Congenital Heart Disease and Genetic Changes in Folate/Methionine Cycles

Abstract

Congenital heart disease is one of the most common congenital malformations and thus represents a considerable public health burden. Hence, the identification of individuals and families with an increased genetic predisposition to congenital heart disease (CHD) and its possible prevention is important. Even though CHD is associated with the lack of folate during early pregnancy, the genetic background of folate and methionine metabolism perturbations and their influence on CHD risk is not clear. While some genes, such as those coding for cytosolic enzymes of folate/methionine cycles, have been extensively studied, genetic studies of folate transporters (de)glutamation enzymes and mitochondrial enzymes of the folate cycle are lacking. Among genes coding for cytoplasmic enzymes of the folate cycle, MTHFR, MTHFD1, MTR, and MTRR have the strongest association with CHD, while among genes for enzymes of the methionine cycle BHMT and BHMT2 are the most prominent. Among mitochondrial folate cycle enzymes, MTHFD2 plays the most important role in CHD formation, while FPGS was identified as important in the group of (de)glutamation enzymes. Among transporters, the strongest association with CHD was demonstrated for SLC19A1.

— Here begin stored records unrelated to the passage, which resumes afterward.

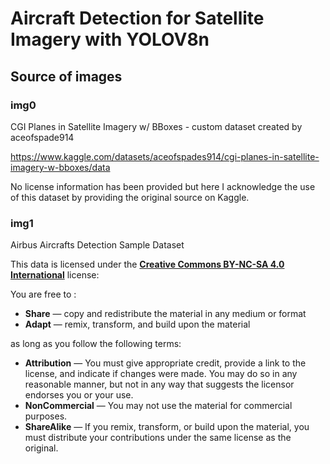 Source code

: # Aircraft Detection for Satellite Imagery with YOLOV8n

## Source of images
### img0
CGI Planes in Satellite Imagery w/ BBoxes - custom dataset created by aceofspade914

https://www.kaggle.com/datasets/aceofspades914/cgi-planes-in-satellite-imagery-w-bboxes/data

No license information has been provided but here I acknowledge the use of this dataset by providing the original source on Kaggle.

### img1
Airbus Aircrafts Detection Sample Dataset

This data is licensed under the [**Creative Commons BY-NC-SA 4.0 International**](https://creativecommons.org/licenses/by-nc-sa/4.0/) license: 

You are free to :
- **Share** — copy and redistribute the material in any medium or format
- **Adapt** — remix, transform, and build upon the material

as long as you follow the following terms:
- **Attribution** — You must give appropriate credit, provide a link to the license, and indicate if changes were made. You may do so in any reasonable manner, but not in any way that suggests the licensor endorses you or your use.
- **NonCommercial** — You may not use the material for commercial purposes.
- **ShareAlike** — If you remix, transform, or build upon the material, you must distribute your contributions under the same license as the original.
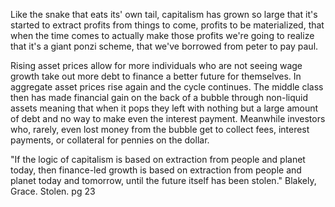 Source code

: Like the snake that eats its' own tail, capitalism has grown so large that it's started to extract profits from things to come, profits to be materialized, that when the time comes to actually make those profits we're going to realize that it's a giant ponzi scheme, that we've borrowed from peter to pay paul.  

Rising asset prices allow for more individuals who are not seeing wage growth take out more debt to finance a better future for themselves.  In aggregate asset prices rise again and the cycle continues.  The middle class then has made financial gain on the back of a bubble through non-liquid assets meaning that when it pops they left with nothing but a large amount of debt and no way to make even the interest payment.  Meanwhile investors who, rarely, even lost money from the bubble get to collect fees, interest payments, or collateral for pennies on the dollar.

"If the logic of capitalism is based on extraction from people and planet today, then finance-led growth is based on extraction from people and planet today and tomorrow, until the future itself has been stolen."
Blakely, Grace.  Stolen. pg 23


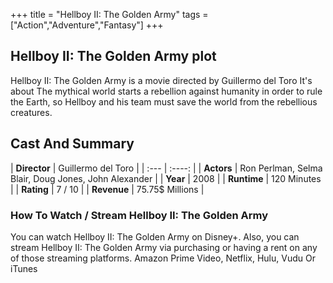 +++
title = "Hellboy II: The Golden Army"
tags = ["Action","Adventure","Fantasy"]
+++
## Hellboy II: The Golden Army plot
Hellboy II: The Golden Army is a movie directed by Guillermo del Toro It's about The mythical world starts a rebellion against humanity in order to rule the Earth, so Hellboy and his team must save the world from the rebellious creatures.
## Cast And Summary
| **Director**      | Guillermo del Toro |
    | :---        |    :----:   |
    |  **Actors** | Ron Perlman, Selma Blair, Doug Jones, John Alexander |
    | **Year**   | 2008    |
    |  **Runtime** | 120 Minutes |
    |  **Rating** | 7 / 10 | 
    |  **Revenue** | 75.75$ Millions |
### How To Watch / Stream Hellboy II: The Golden Army
You can watch Hellboy II: The Golden Army on Disney+.
Also, you can stream Hellboy II: The Golden Army via purchasing or having a rent on any of those streaming platforms.
Amazon Prime Video, Netflix, Hulu, Vudu Or iTunes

Keywords: congenital heart disease; folate; genetics; methionine; transporters.

Figure 1

The folate and methionine metabolism in cytoplasm and mitochondria. Influx transporters are shown in green, efflux transporters in dark green, enzymes involved in glutamation in orange, cytoplasmic enzymes of the folate cycle in red, enzymes of the methionine cycle in blue, and mitochondrial enzymes of the folate cycle in purple. ATP Binding Cassette Subfamily C Member 1 (ABCC1), ATP Binding Cassette Subfamily C Member 3 (ABCC3), ATP Binding Cassette Subfamily B Member 1 (ABCB1), solute carrier family 19 member 1 (SLC19A1), solute carrier family 46 member 1 (SLC46A1), folate receptor α (FOLR1), folate receptor β (FOLR2), folate receptor γ (FOLR3), γ-glutamyl hydrolase (GGH), folate hydrolase 1 (FOLH1), folylpolyglutamate synthase (FPGS), dihydrofolate reductase (DHFR), methylenetetrahydrofolate dehydrogenase, cyclohydrolase and formyltetrahydrofolate synthetase 1 (MTHFD1), aldehyde dehydrogenase 1 family member L1 (ALDH1L1), serine hydroxymethyltransferase 1 (SHMT1), methenyltetrahydrofolate synthetase (MTHFS), formimidoyltransferase cyclodeaminase (FTCD), 5-methyltetrahydrofolate-homocysteine methyltransferase (MTR), 5-methyltetrahydrofolate-homocysteine methyltransferase reductase (MTRR), methylenetetrahydrofolate reductase (MTHFR), betaine-homocysteine S-methyltransferase (BHMT), betaine-homocysteine S-methyltransferase 2 (BHMT2), methionine adenosyltransferase 2A (MAT2A), glycine N-methyltransferase (GNMT), DNA methyltransferase 3 β (DNMT3B), adenosylhomocysteinase-like 1 (AHCYL1), cystathionine β-synthase (CBS), methylenetetrahydrofolate dehydrogenase 2, methenyltetrahydrofolate cyclohydrolase (MTHFD2), serine hydroxymethyltransferase 2 (SHMT2), methylenetetrahydrofolate dehydrogenase 1-like (MTHFD1L), aldehyde dehydrogenase 1 family member L2 (ALDH1L2), dihydrofolate (DHF), tetrahydrofolate (THF), S-adenosyl methionine (SAM), and S-adenosyl homocysteine (SAH), the dashed line represents the regeneration of MTR by MTRR.